= YOUR GOAL =
Reproduce only the stretch of entries below that begins at the first line and ends at the line holding "### Mbed CLI".

= AVAILABLE DATA =
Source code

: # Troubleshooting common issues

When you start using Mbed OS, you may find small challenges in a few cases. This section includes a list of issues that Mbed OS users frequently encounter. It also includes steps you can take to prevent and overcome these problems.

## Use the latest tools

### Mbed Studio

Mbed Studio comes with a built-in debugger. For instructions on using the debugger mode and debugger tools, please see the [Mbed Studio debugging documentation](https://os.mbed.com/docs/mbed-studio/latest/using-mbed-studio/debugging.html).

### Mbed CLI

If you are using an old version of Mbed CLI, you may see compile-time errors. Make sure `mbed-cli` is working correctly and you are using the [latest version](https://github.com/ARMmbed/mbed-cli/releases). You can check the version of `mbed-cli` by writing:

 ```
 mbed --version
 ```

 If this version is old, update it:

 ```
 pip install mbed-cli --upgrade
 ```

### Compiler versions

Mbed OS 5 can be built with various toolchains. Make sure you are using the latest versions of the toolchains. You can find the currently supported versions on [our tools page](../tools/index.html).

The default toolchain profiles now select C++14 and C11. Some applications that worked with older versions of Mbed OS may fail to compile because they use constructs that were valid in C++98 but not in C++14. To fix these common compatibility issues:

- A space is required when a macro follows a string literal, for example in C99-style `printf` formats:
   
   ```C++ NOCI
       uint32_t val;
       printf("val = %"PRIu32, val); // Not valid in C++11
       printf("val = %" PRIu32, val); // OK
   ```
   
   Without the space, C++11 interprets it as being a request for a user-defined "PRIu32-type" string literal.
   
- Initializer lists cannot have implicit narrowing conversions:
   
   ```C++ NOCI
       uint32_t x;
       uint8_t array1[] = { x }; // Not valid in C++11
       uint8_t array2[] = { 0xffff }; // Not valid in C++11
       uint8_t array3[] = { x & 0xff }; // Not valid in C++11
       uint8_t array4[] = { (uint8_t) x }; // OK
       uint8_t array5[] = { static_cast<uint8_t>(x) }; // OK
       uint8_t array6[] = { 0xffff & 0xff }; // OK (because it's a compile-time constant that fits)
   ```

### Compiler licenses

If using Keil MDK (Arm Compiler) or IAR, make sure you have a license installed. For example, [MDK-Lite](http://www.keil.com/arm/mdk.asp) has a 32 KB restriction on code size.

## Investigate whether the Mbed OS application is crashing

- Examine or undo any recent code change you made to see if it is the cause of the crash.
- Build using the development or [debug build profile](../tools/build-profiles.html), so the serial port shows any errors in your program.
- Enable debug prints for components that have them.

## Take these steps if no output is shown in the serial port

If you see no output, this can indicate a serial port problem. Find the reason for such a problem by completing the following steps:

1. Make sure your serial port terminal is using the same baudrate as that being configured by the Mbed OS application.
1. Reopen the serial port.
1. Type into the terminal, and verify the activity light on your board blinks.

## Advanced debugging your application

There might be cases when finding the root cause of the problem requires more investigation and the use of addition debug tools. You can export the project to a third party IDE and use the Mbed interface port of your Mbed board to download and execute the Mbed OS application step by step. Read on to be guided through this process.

= REPLY =
Source code

: # Troubleshooting common issues

When you start using Mbed OS, you may find small challenges in a few cases. This section includes a list of issues that Mbed OS users frequently encounter. It also includes steps you can take to prevent and overcome these problems.

## Use the latest tools

### Mbed Studio

Mbed Studio comes with a built-in debugger. For instructions on using the debugger mode and debugger tools, please see the [Mbed Studio debugging documentation](https://os.mbed.com/docs/mbed-studio/latest/using-mbed-studio/debugging.html).

### Mbed CLI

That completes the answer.